GenSVM¶

class gensvm.core.GenSVM(p=1.0, lmd=1e-05, kappa=0.0, epsilon=1e-06, weights='unit', kernel='linear', gamma='auto', coef=1.0, degree=2.0, kernel_eigen_cutoff=1e-08, verbose=0, random_state=None, max_iter=100000000.0)

Generalized Multiclass Support Vector Machine Classification.

This class implements the basic GenSVM classifier. GenSVM is a generalized multiclass SVM which is flexible in the weighting of misclassification errors.
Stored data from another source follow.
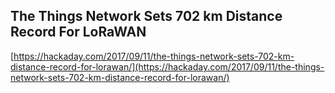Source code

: ## The Things Network Sets 702 km Distance Record For LoRaWAN
  
  [https://hackaday.com/2017/09/11/the-things-network-sets-702-km-distance-record-for-lorawan/](https://hackaday.com/2017/09/11/the-things-network-sets-702-km-distance-record-for-lorawan/)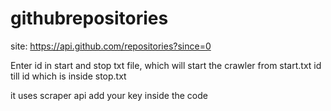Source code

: # githubrepositories


site: https://api.github.com/repositories?since=0


Enter id in start and stop txt file, which will start the crawler from start.txt id till  id which is inside stop.txt

it uses scraper api
  add your key inside the code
It is this flexibility that makes it perform well on diverse datasets.

The fit() and predict() methods of this class use the GenSVM C library for the actual computations.

Parameters:

p (float, optional (default=1.0)) – Parameter for the L_p norm of the loss function (1.0 <= p <= 2.0)
lmd (float, optional (default=1e-5)) – Parameter for the regularization term of the loss function (lmd > 0)
kappa (float, optional (default=0.0)) – Parameter for the hinge function in the loss function (kappa > -1.0)
weights (string, optional (default='unit')) –
Type of sample weights to use. Options are ‘unit’ for unit weights and ‘group’ for group size correction weights (equation 4 in the paper).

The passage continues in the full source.